The rest is history. As Schanzer documents in meticulous detail, the combination of Israeli military action and the catastrophic economic and social conditions within the Fatah-led Palestinian Authority helped Hamas fill the void left by Arafat’s discredited PLO. So did massive military and financial assistance provided to the group by the Islamic Republic of Iran.
Though he does note that connection, it would have been helpful had Schanzer written more about the new proxy relationship between Hamas and the Iranian regime, given its vital role in the power struggle between Hamas and Fatah. But Hamas vs. Fatah does explain convincingly how the Israeli withdrawal from the Gaza Strip in August 2005 made Gaza a battleground between Fatah and Hamas, as both groups vied for political control and territory. The ultimate victor was Hamas, and the result was the rise of a “Hamastan” in Gaza—a virtual terror state on Israel’s doorstep.

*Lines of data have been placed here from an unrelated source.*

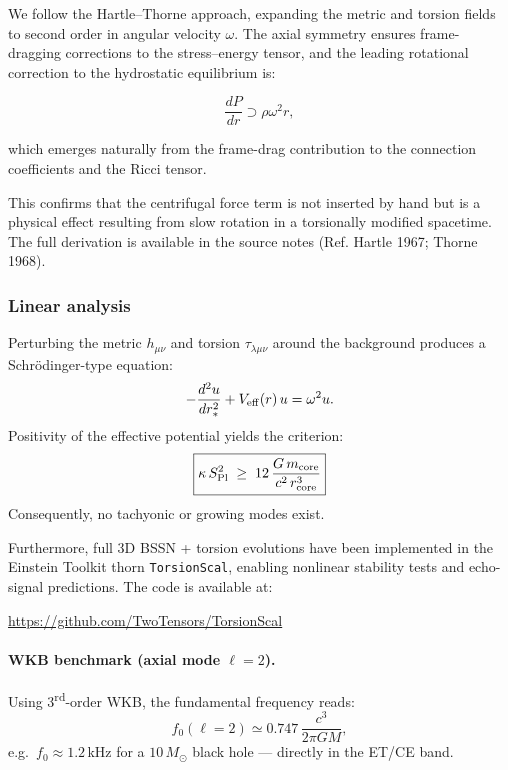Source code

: \documentclass{article}
\newcommand{\Splanck}{S_{\mathrm{Pl}}}
\begin{document}
We follow the Hartle–Thorne approach, expanding the metric and torsion fields to second order in angular velocity \( \omega \). The axial symmetry ensures frame-dragging corrections to the stress–energy tensor, and the leading rotational correction to the hydrostatic equilibrium is:

\[
\frac{dP}{dr} \supset \rho \omega^2 r,
\]

which emerges naturally from the frame-drag contribution to the connection coefficients and the Ricci tensor.

This confirms that the centrifugal force term is not inserted by hand but is a physical effect resulting from slow rotation in a torsionally modified spacetime. The full derivation is available in the source notes (Ref. Hartle 1967; Thorne 1968).



\subsubsection{Linear analysis}
Perturbing the metric $h_{\mu\nu}$ and torsion $\tau_{\lambda\mu\nu}$ around the
background produces a Schrödinger-type equation:  
\[
  -\frac{d^2u}{dr_*^2} + V_{\rm eff}(r)\,u = \omega^2 u.
\]
Positivity of the effective potential yields the criterion:
\begin{equation}
  \boxed{
    \kappa\,\Splanck^2 \;\ge\; 12\,\frac{G\,m_{\rm core}}{c^2\,r_{\rm core}^3}
  }
  \label{eq:linear-criterion}
\end{equation}
Consequently, no tachyonic or growing modes exist.

\vspace{0.5em}
\noindent
Furthermore, full 3D BSSN + torsion evolutions have been implemented in the Einstein Toolkit thorn \texttt{TorsionScal}, enabling nonlinear stability tests and echo-signal predictions. The code is available at:
\begin{center}
  \url{https://github.com/TwoTensors/TorsionScal}
\end{center}

\paragraph{WKB benchmark (axial mode $\ell=2$).}
Using 3\textsuperscript{rd}-order WKB, the fundamental frequency reads:  
\[
  f_0(\ell=2)\simeq0.747\,\frac{c^3}{2\pi G M},
\]
e.g.\ $f_0\approx1.2\,$kHz for a $10\,M_\odot$ black hole — directly in the ET/CE band.
\end{document}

Perhaps the most important theme Schanzer illustrates in his book’s final chapters is that, following Hamas’ January 2006 parliamentary victory; the miserable failure of a Palestinian “national unity” government; Hamas’ bloody summer 2007 takeover of Gaza; its torture and murder of hundreds of Fatah activists in Gaza and the reciprocal murder and torture of Hamas operatives in the West Bank; and the Hamas-Israeli war in Gaza in December 2008 and January 2009; Gaza and the West Bank today have become two virtually separate geographical and political entities, with different futures.
The author admits that this talk of permanent West Bank-Gaza rupture is heresy among Palestinians. Yet the separate tribal and family structures, Jordanian-Palestinian family lines in the West Bank, Egyptian Gazan family relationships in the Strip, and deep-seated enmity between Hamas and Fatah indicate a new and very possibly irreversible reality.
It seems appropriate that towards the end of Hamas vs. Fatah, marking the end of the Bush Administration and its abject diplomatic failure on the Palestinian track, Schanzer quotes a senior U.S. official as saying, “I don’t think in the long term that an agreement is going to work if Hamas continues to control Gaza. That’s why we repeatedly said that the Palestinian Authority should resume its responsibility for the government in Gaza …How that is going to work I don’t know. Neither Jerusalem nor Ramallah knows either.”
President Obama would have been well served had he read Hamas vs. Fatah before his Cairo speech. It still may not be too late.
Daniel Diker is a senior foreign policy analyst at the Jerusalem Center for Public Affairs. He is also an adjunct fellow of the Hudson Institute in Washington, DC.